*Prompt*
Look below for the line containing "## Dependencies"; from there, print each line exactly up to and including the line containing "An Azure resource", and stop.

*Data excerpts*
════════════════════

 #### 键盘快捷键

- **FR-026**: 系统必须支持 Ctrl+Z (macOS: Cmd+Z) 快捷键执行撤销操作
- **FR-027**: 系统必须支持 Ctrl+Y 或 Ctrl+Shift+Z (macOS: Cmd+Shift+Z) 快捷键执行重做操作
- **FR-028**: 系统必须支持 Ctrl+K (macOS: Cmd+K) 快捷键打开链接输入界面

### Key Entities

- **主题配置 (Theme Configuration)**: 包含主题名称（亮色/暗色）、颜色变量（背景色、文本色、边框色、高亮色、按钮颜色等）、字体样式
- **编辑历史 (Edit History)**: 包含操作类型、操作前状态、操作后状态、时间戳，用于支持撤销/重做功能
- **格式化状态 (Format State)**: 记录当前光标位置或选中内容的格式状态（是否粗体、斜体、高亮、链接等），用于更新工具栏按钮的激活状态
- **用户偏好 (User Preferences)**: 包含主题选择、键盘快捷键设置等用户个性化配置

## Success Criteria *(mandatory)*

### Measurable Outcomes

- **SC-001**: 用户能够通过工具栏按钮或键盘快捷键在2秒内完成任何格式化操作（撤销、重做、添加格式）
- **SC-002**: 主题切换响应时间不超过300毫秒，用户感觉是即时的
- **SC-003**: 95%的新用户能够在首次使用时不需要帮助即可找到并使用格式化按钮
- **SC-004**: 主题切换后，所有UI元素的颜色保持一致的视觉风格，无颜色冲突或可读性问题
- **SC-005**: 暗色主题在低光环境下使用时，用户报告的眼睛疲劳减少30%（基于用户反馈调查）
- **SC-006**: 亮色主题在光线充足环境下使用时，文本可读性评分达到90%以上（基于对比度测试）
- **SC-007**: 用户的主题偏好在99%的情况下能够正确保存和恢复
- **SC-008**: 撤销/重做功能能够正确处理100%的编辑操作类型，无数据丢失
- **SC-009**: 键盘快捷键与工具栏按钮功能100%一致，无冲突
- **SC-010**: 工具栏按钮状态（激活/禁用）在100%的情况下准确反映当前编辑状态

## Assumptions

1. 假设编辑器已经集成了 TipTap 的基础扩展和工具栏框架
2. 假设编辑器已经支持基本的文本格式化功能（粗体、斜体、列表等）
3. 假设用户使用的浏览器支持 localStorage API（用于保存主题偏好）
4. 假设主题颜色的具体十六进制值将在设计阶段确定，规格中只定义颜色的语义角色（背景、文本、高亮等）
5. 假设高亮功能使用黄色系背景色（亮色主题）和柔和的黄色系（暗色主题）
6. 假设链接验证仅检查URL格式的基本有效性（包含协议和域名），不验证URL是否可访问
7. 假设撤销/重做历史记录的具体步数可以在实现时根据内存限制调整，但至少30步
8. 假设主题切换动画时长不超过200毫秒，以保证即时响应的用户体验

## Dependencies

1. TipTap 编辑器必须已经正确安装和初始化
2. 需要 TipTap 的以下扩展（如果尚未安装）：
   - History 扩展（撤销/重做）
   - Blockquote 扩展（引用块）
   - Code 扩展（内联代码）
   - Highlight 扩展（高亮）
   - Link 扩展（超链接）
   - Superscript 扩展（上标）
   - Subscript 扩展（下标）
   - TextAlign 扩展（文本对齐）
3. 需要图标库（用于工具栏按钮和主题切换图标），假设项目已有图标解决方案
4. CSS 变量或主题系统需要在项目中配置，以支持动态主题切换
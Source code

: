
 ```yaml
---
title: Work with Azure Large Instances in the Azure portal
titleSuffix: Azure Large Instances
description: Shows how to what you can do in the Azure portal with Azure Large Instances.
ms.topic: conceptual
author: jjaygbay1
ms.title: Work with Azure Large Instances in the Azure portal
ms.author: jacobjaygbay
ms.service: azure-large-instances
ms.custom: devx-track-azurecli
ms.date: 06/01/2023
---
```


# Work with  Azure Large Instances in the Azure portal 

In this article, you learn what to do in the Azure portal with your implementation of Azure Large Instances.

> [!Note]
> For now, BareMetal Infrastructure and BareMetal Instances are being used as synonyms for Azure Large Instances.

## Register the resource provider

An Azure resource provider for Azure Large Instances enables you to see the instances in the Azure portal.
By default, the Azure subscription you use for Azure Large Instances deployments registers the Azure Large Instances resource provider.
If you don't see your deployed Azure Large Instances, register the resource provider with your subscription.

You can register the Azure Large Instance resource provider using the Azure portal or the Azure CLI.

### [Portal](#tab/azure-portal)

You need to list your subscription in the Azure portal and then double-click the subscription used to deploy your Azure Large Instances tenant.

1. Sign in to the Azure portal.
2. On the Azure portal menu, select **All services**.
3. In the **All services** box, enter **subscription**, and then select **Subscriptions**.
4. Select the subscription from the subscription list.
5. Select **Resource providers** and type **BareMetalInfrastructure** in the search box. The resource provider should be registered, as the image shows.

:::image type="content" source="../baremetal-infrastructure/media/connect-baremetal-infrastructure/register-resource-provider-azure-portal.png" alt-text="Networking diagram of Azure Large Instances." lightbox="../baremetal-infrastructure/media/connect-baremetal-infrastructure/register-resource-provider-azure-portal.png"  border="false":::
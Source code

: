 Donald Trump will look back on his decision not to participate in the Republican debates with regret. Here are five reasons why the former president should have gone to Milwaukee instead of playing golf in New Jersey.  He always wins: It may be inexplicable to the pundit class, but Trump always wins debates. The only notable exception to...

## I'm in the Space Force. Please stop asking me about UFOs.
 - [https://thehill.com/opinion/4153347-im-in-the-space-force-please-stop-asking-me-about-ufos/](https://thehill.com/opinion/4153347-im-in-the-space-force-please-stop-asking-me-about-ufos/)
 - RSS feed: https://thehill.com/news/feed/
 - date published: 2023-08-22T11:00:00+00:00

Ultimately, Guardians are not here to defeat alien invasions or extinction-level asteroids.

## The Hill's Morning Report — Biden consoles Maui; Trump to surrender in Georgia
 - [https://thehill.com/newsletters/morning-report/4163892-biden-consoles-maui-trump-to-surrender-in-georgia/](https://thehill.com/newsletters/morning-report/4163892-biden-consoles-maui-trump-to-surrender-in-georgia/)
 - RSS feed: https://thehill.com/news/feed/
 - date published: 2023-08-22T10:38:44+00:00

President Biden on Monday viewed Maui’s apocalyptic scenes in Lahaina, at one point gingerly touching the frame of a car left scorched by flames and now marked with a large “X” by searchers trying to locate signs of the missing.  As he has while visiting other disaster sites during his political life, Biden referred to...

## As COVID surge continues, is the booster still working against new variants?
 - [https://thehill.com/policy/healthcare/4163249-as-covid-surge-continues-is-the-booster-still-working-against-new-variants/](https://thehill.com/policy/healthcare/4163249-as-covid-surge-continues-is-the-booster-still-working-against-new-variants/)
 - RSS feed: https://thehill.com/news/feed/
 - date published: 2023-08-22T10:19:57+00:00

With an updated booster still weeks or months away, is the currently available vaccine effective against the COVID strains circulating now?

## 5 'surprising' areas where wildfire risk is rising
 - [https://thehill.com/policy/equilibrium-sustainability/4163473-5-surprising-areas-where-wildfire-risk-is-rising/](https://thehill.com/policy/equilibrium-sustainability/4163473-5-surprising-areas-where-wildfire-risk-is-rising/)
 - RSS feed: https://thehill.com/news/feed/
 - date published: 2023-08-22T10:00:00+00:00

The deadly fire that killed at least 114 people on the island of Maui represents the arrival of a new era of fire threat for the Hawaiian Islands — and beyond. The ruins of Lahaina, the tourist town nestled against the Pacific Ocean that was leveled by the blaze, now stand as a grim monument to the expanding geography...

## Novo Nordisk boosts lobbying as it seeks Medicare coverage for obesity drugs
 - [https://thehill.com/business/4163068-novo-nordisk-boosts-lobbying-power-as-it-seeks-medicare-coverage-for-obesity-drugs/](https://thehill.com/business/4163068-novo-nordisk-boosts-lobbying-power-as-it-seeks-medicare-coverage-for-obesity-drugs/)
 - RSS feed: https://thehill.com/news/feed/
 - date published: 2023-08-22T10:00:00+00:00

════════════════════

*Exercise answer*
## Dependencies

1. TipTap 编辑器必须已经正确安装和初始化
2. 需要 TipTap 的以下扩展（如果尚未安装）：
   - History 扩展（撤销/重做）
   - Blockquote 扩展（引用块）
   - Code 扩展（内联代码）
   - Highlight 扩展（高亮）
   - Link 扩展（超链接）
   - Superscript 扩展（上标）
   - Subscript 扩展（下标）
   - TextAlign 扩展（文本对齐）
3. 需要图标库（用于工具栏按钮和主题切换图标），假设项目已有图标解决方案
4. CSS 变量或主题系统需要在项目中配置，以支持动态主题切换
Source code

:
 ```yaml
---
title: Work with Azure Large Instances in the Azure portal
titleSuffix: Azure Large Instances
description: Shows how to what you can do in the Azure portal with Azure Large Instances.
ms.topic: conceptual
author: jjaygbay1
ms.title: Work with Azure Large Instances in the Azure portal
ms.author: jacobjaygbay
ms.service: azure-large-instances
ms.custom: devx-track-azurecli
ms.date: 06/01/2023
---
```


# Work with  Azure Large Instances in the Azure portal 

In this article, you learn what to do in the Azure portal with your implementation of Azure Large Instances.

> [!Note]
> For now, BareMetal Infrastructure and BareMetal Instances are being used as synonyms for Azure Large Instances.

## Register the resource provider

An Azure resource provider for Azure Large Instances enables you to see the instances in the Azure portal.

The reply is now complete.